Durham effort targets poverty through education

David Reese
David Reese

Todd Cohen

DURHAM, N.C. — This summer, roughly 60 third-, fourth- and fifth-graders from Y.E. Smith Elementary School, one of Durham’s lowest-performing schools, attended a six-week camp designed to keep them from losing academic ground they gained last school year.

Staffing the camp, which featured tutoring in the mornings and traditional camp activities in the afternoon, were students from Duke University and N.C. Central University trained last spring by The Hill Center.

The program is part of a growing array of community-based services coordinated by the East Durham Children’s Initiative, which manages a collaboration of roughly 35 partner agencies working to support families and children in a 120-block area east of downtown Durham.

“We make the promise that we’ll start from the cradle and get kids ready for college or ready for a career,” says David Reese, director of the Initiative, which is housed at the Center for Child and Family Health, a consortium operated by Duke, N.C. Central and UNC-Chapel Hill.

And the program this month received a commitment from the A.J. Fletcher Foundation in Raleigh to invest over $1 million over three years in unrestricted grants and loans.

Modeled on the Harlem Children’s Zone in New York City, the Durham effort began in 2008 with planning that is ongoing and has engaged a broad range of community residents, government and school leaders, and agencies that serve children.

Reese, former chief operating officer for the Inter-Faith Food Shuttle in Raleigh and before that director of resource development for Urban Ministries of Wake County, says the effort aims to address the interconnected social problems that contribute to poverty, all of which are rooted in education and depend on engaging the community to fix.
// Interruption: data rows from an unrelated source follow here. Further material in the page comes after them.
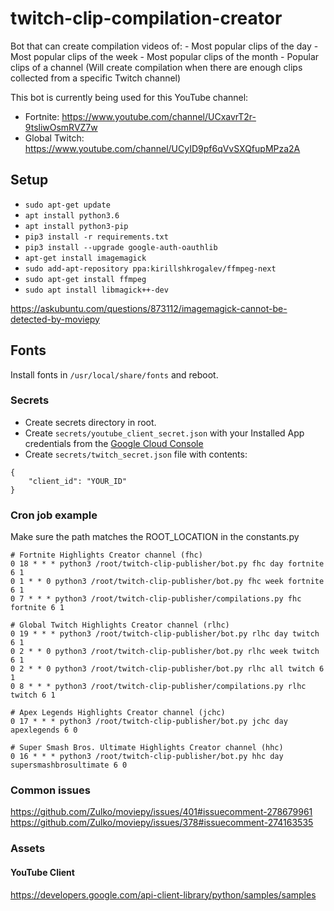 # twitch-clip-compilation-creator
Bot that can create compilation videos of:
    - Most popular clips of the day
    - Most popular clips of the week
    - Most popular clips of the month
    - Popular clips of a channel (Will create compilation when there are enough clips collected from a specific Twitch channel)

This bot is currently being used for this YouTube channel: 
- Fortnite: https://www.youtube.com/channel/UCxavrT2r-9tsliwOsmRVZ7w
- Global Twitch: https://www.youtube.com/channel/UCyID9pf6qVvSXQfupMPza2A

## Setup

- ```sudo apt-get update```
- ```apt install python3.6```
- ```apt install python3-pip```
- ```pip3 install -r requirements.txt```
- ```pip3 install --upgrade google-auth-oauthlib```
- ```apt-get install imagemagick```
- ```sudo add-apt-repository ppa:kirillshkrogalev/ffmpeg-next```
- ```sudo apt-get install ffmpeg```
- ```sudo apt install libmagick++-dev```

https://askubuntu.com/questions/873112/imagemagick-cannot-be-detected-by-moviepy

## Fonts
Install fonts in `/usr/local/share/fonts` and reboot.

### Secrets

- Create secrets directory in root.
- Create `secrets/youtube_client_secret.json` with your Installed App credentials from the [Google Cloud Console](https://console.cloud.google.com/apis/credentials)
- Create `secrets/twitch_secret.json` file with contents:
```
{
    "client_id": "YOUR_ID"
}
``` 

### Cron job example
Make sure the path matches the ROOT_LOCATION in the constants.py
```
# Fortnite Highlights Creator channel (fhc)
0 18 * * * python3 /root/twitch-clip-publisher/bot.py fhc day fortnite 6 1
0 1 * * 0 python3 /root/twitch-clip-publisher/bot.py fhc week fortnite 6 1
0 7 * * * python3 /root/twitch-clip-publisher/compilations.py fhc fortnite 6 1

# Global Twitch Highlights Creator channel (rlhc)
0 19 * * * python3 /root/twitch-clip-publisher/bot.py rlhc day twitch 6 1
0 2 * * 0 python3 /root/twitch-clip-publisher/bot.py rlhc week twitch 6 1
0 2 * * 0 python3 /root/twitch-clip-publisher/bot.py rlhc all twitch 6 1
0 8 * * * python3 /root/twitch-clip-publisher/compilations.py rlhc twitch 6 1

# Apex Legends Highlights Creator channel (jchc)
0 17 * * * python3 /root/twitch-clip-publisher/bot.py jchc day apexlegends 6 0

# Super Smash Bros. Ultimate Highlights Creator channel (hhc)
0 16 * * * python3 /root/twitch-clip-publisher/bot.py hhc day supersmashbrosultimate 6 0
```

### Common issues
https://github.com/Zulko/moviepy/issues/401#issuecomment-278679961
https://github.com/Zulko/moviepy/issues/378#issuecomment-274163535

### Assets
#### YouTube Client
https://developers.google.com/api-client-library/python/samples/samples
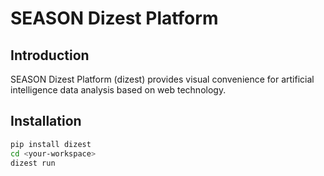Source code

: # SEASON Dizest Platform

## Introduction

SEASON Dizest Platform (dizest) provides visual convenience for artificial intelligence data analysis based on web technology.

## Installation

```bash
pip install dizest
cd <your-workspace>
dizest run
```
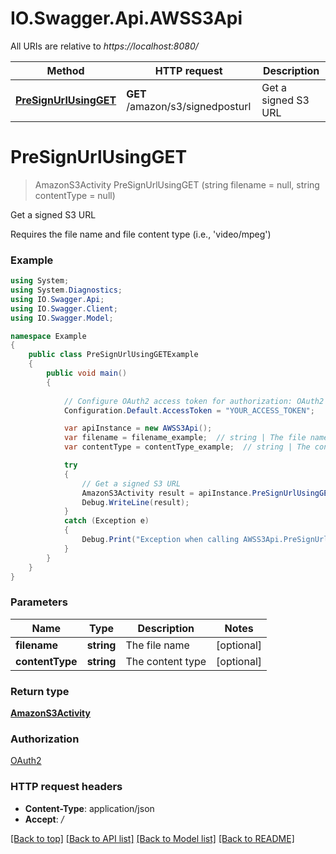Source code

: # IO.Swagger.Api.AWSS3Api

All URIs are relative to *https://localhost:8080/*

Method | HTTP request | Description
------------- | ------------- | -------------
[**PreSignUrlUsingGET**](AWSS3Api.md#presignurlusingget) | **GET** /amazon/s3/signedposturl | Get a signed S3 URL


<a name="presignurlusingget"></a>
# **PreSignUrlUsingGET**
> AmazonS3Activity PreSignUrlUsingGET (string filename = null, string contentType = null)

Get a signed S3 URL

Requires the file name and file content type (i.e., 'video/mpeg')

### Example
```csharp
using System;
using System.Diagnostics;
using IO.Swagger.Api;
using IO.Swagger.Client;
using IO.Swagger.Model;

namespace Example
{
    public class PreSignUrlUsingGETExample
    {
        public void main()
        {
            
            // Configure OAuth2 access token for authorization: OAuth2
            Configuration.Default.AccessToken = "YOUR_ACCESS_TOKEN";

            var apiInstance = new AWSS3Api();
            var filename = filename_example;  // string | The file name (optional) 
            var contentType = contentType_example;  // string | The content type (optional) 

            try
            {
                // Get a signed S3 URL
                AmazonS3Activity result = apiInstance.PreSignUrlUsingGET(filename, contentType);
                Debug.WriteLine(result);
            }
            catch (Exception e)
            {
                Debug.Print("Exception when calling AWSS3Api.PreSignUrlUsingGET: " + e.Message );
            }
        }
    }
}
```

### Parameters

Name | Type | Description  | Notes
------------- | ------------- | ------------- | -------------
 **filename** | **string**| The file name | [optional] 
 **contentType** | **string**| The content type | [optional] 

### Return type

[**AmazonS3Activity**](AmazonS3Activity.md)

### Authorization

[OAuth2](../README.md#OAuth2)

### HTTP request headers

 - **Content-Type**: application/json
 - **Accept**: */*

[[Back to top]](#) [[Back to API list]](../README.md#documentation-for-api-endpoints) [[Back to Model list]](../README.md#documentation-for-models) [[Back to README]](../README.md)

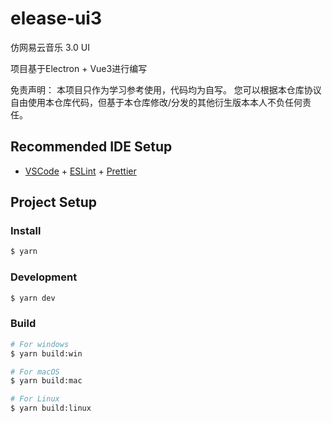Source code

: # elease-ui3

仿网易云音乐 3.0 UI

项目基于Electron + Vue3进行编写

免责声明：
本项目只作为学习参考使用，代码均为自写。
您可以根据本仓库协议自由使用本仓库代码，但基于本仓库修改/分发的其他衍生版本本人不负任何责任。

## Recommended IDE Setup

- [VSCode](https://code.visualstudio.com/) + [ESLint](https://marketplace.visualstudio.com/items?itemName=dbaeumer.vscode-eslint) + [Prettier](https://marketplace.visualstudio.com/items?itemName=esbenp.prettier-vscode)

## Project Setup

### Install

```bash
$ yarn
```

### Development

```bash
$ yarn dev
```

### Build

```bash
# For windows
$ yarn build:win

# For macOS
$ yarn build:mac

# For Linux
$ yarn build:linux
```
“This is a pipeline of services, a long-term approach, a community-based approach,” says Reese, a native of the Bronx who has devoted his career to working for nonprofits that serve low-income communities. “We engage the community in virtually every aspect of what we do.”

Serving as the attendance zone for Y.E. Smith Elementary School, the East Durham neighborhood that is the focus of the Initiative is characterized by “all the social ills,” Reese says, including high rates of childhood abuse and neglect, teen pregnancy, crime and substance abuse.

And efforts to fix those problems must be rooted in education, he says.

“Schools change communities,” he says. “This is about changing outcomes for a community. The heart of it is in the school.”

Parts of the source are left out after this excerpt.